Right, semantically "rproc->autonomous" would apply quite well.
In function rproc_crash_handler_work(), a call to rproc_set_sync_flag() has been
strategically placed to set the value of rproc->autonomous based on
"after_crash". From there the core knows which rproc_ops to use. Here too we
have to rely on the rproc_ops provided by the platform to do the right thing
based on the scenario to enact.
>
> > These flags are there to indicate how to set rproc::sync_with_rproc after
> > different events, that is when the remoteproc core boots, when the remoteproc
> > has been stopped or when it has crashed.
> >
>
> Right, that was clear from your patches. Sorry that my reply didn't
> convey the information that I had understood this.
>
> > >
> > > > +};
> > > > +
> > > > /**
> > > > * struct rproc_ops - platform-specific device handlers
> > > > * @start: power on the device and boot it
> > > > @@ -459,6 +476,9 @@ struct rproc_dump_segment {
> > > > * @firmware: name of firmware file to be loaded
> > > > * @priv: private data which belongs to the platform-specific rproc module
> > > > * @ops: platform-specific start/stop rproc handlers
> > > > + * @sync_ops: platform-specific start/stop rproc handlers when
> > > > + * synchronising with a remote processor.

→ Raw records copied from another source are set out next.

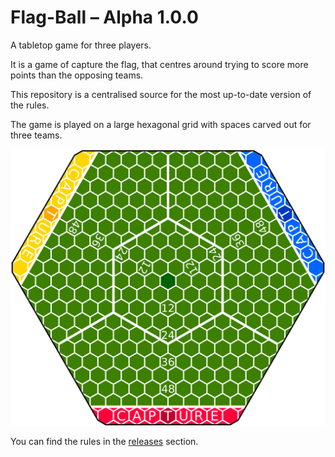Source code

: # Flag-Ball &ndash; Alpha 1.0.0

A tabletop game for three players.

It is a game of capture the flag, that centres around trying to score more points than the opposing teams.

This repository is a centralised source for the most up-to-date version of the rules.

The game is played on a large hexagonal grid with spaces carved out for three teams.

![The board](graphics/board-2.png)

You can find the rules in the [releases](https://github.com/WauSoft/GalaxyLeague/releases) section.
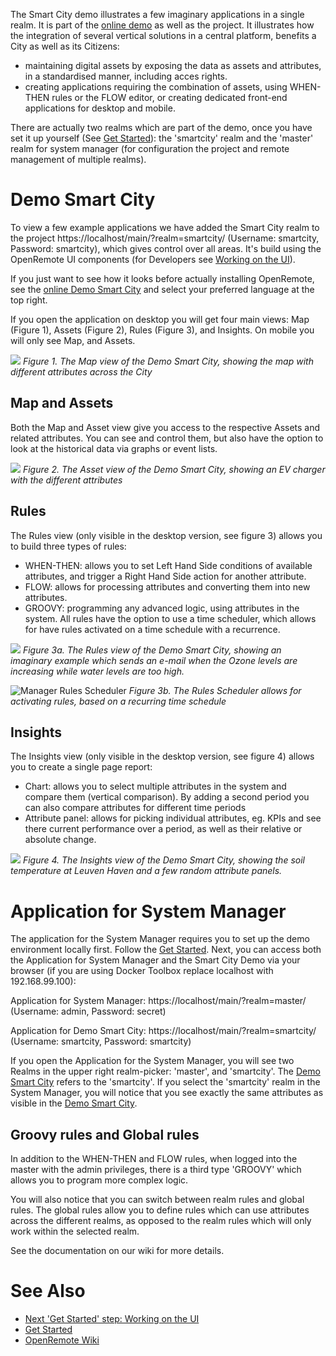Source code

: The Smart City demo illustrates a few imaginary applications in a single realm. It is part of the [online demo](https://openremote.io/demo/) as well as the project. It illustrates how the integration of several vertical solutions in a central platform, benefits a City as well as its Citizens:
* maintaining digital assets by exposing the data as assets and attributes, in a standardised manner, including acces rights.
* creating applications requiring the combination of assets, using WHEN-THEN rules or the FLOW editor, or creating dedicated front-end applications for desktop and mobile.

There are actually two realms which are part of the demo, once you have set it up yourself (See [Get Started](https://openremote.io/get-started-manager/)): the 'smartcity' realm and the 'master' realm for system manager (for configuration the project and remote management of multiple realms). 

# Demo Smart City

To view a few example applications we have added the Smart City realm to the project https://localhost/main/?realm=smartcity/ (Username: smartcity, Password: smartcity), which gives control over all areas. It's build using the OpenRemote UI components (for Developers see [Working on the UI](https://github.com/openremote/openremote/wiki/Developer-Guide%3A-Working-on-the-UI)).

If you just want to see how it looks before actually installing OpenRemote, see the [online Demo Smart City](https://openremote.io/demo/) and select your preferred language at the top right.

If you open the application on desktop you will get four main views: Map (Figure 1), Assets (Figure 2), Rules (Figure 3), and Insights. On mobile you will only see Map, and Assets.

![](https://github.com/openremote/Documentation/blob/master/manuscript/figures/Smart%20City%20-%20Demo%20Map.png)
_Figure 1. The Map view of the Demo Smart City, showing the map with different attributes across the City_

## Map and Assets

Both the Map and Asset view give you access to the respective Assets and related attributes. You can see and control them, but also have the option to look at the historical data via graphs or event lists.

![](https://github.com/openremote/Documentation/blob/master/manuscript/figures/Smart%20City%20-%20Demo%20Assets.png)
_Figure 2. The Asset view of the Demo Smart City, showing an EV charger with the different attributes_

## Rules

The Rules view (only visible in the desktop version, see figure 3) allows you to build three types of rules:
* WHEN-THEN: allows you to set Left Hand Side conditions of available attributes, and trigger a Right Hand Side action for another attribute.
* FLOW: allows for processing attributes and converting them into new attributes. 
* GROOVY: programming any advanced logic, using attributes in the system.
All rules have the option to use a time scheduler, which allows for have rules activated on a time schedule with a recurrence.

![](https://github.com/openremote/Documentation/blob/master/manuscript/figures/Smart%20City%20-%20Demo%20Rules.png)
_Figure 3a. The Rules view of the Demo Smart City, showing an imaginary example which sends an e-mail when the Ozone levels are increasing while water levels are too high._

![Manager Rules Scheduler](https://github.com/openremote/Documentation/blob/master/manuscript/figures/Manager%20-%20Rules%20scheduler.png)
_Figure 3b. The Rules Scheduler allows for activating rules, based on a recurring time schedule_

## Insights

The Insights view (only visible in the desktop version, see figure 4) allows you to create a single page report:
* Chart: allows you to select multiple attributes in the system and compare them (vertical comparison). By adding a second period you can also compare attributes for different time periods
* Attribute panel: allows for picking individual attributes, eg. KPIs and see there current performance over a period, as well as their relative or absolute change. 

![](https://github.com/openremote/Documentation/blob/master/manuscript/figures/Smart%20City%20-%20Insights.png)
_Figure 4. The Insights view of the Demo Smart City, showing the soil temperature at Leuven Haven and a few random attribute panels._

# Application for System Manager

The application for the System Manager requires you to set up the demo environment locally first. Follow the [Get Started](https://openremote.io/get-started-manager/). Next, you can access both the Application for System Manager and the Smart City Demo via your browser (if you are using Docker Toolbox replace localhost with 192.168.99.100):

Application for System Manager: https://localhost/main/?realm=master/ (Username: admin, Password: secret)

Application for Demo Smart City: https://localhost/main/?realm=smartcity/ (Username: smartcity, Password: smartcity)

If you open the Application for the System Manager, you will see two Realms in the upper right realm-picker: 'master', and 'smartcity'. The [Demo Smart City](#demo-smart-city) refers to the 'smartcity'. If you select the 'smartcity' realm in the System Manager, you will notice that you see exactly the same attributes as visible in the [Demo Smart City](#demo-smart-city). 

## Groovy rules and Global rules

In addition to the WHEN-THEN and FLOW rules, when logged into the master with the admin privileges, there is a third type 'GROOVY' which allows you to program more complex logic.

You will also notice that you can switch between realm rules and global rules. The global rules allow you to define rules which can use attributes across the different realms, as opposed to the realm rules which will only work within the selected realm. 

See the documentation on our wiki for more details.

# See Also
- [Next 'Get Started' step: Working on the UI](Developer-Guide%3A-Working-on-the-UI)
- [Get Started](https://openremote.io/get-started-manager/)
- [OpenRemote Wiki](https://github.com/openremote/openremote/wiki)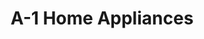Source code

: ---
title: "A-1 Home Appliances"
url: /north-tonawanda/a-1-home-appliances/
shop: Haushaltsgeräte
---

> > > > + * @sync_flags: Determine the rproc_ops to choose in specific states.
> > > > * @dev: virtual device for refcounting and common remoteproc behavior
> > > > * @power: refcount of users who need this rproc powered up
> > > > * @state: state of the device
> > > > @@ -482,6 +502,7 @@ struct rproc_dump_segment {
> > > > * @table_sz: size of @cached_table
> > > > * @has_iommu: flag to indicate if remote processor is behind an MMU
> > > > * @auto_boot: flag to indicate if remote processor should be auto-started
> > > > + * @sync_with_rproc: true if currently synchronising with the rproc
> > > > * @dump_segments: list of segments in the firmware
> > > > * @nb_vdev: number of vdev currently handled by rproc
> > > > */
> > > > @@ -492,6 +513,8 @@ struct rproc {
> > > > const char *firmware;
> > > > void *priv;
> > > > struct rproc_ops *ops;
> > > > + struct rproc_ops *sync_ops;
> > >
> > > Do we really need two rproc_ops, given that both are coming from the
> > > platform driver and the sync_flags will define which one to look at?
> > >
> > > Can't the platform driver just provide an ops table that works with the
> > > flags it passes?
> >
> > That is the approach Loic took in a previous patchset [1] and that was rejected.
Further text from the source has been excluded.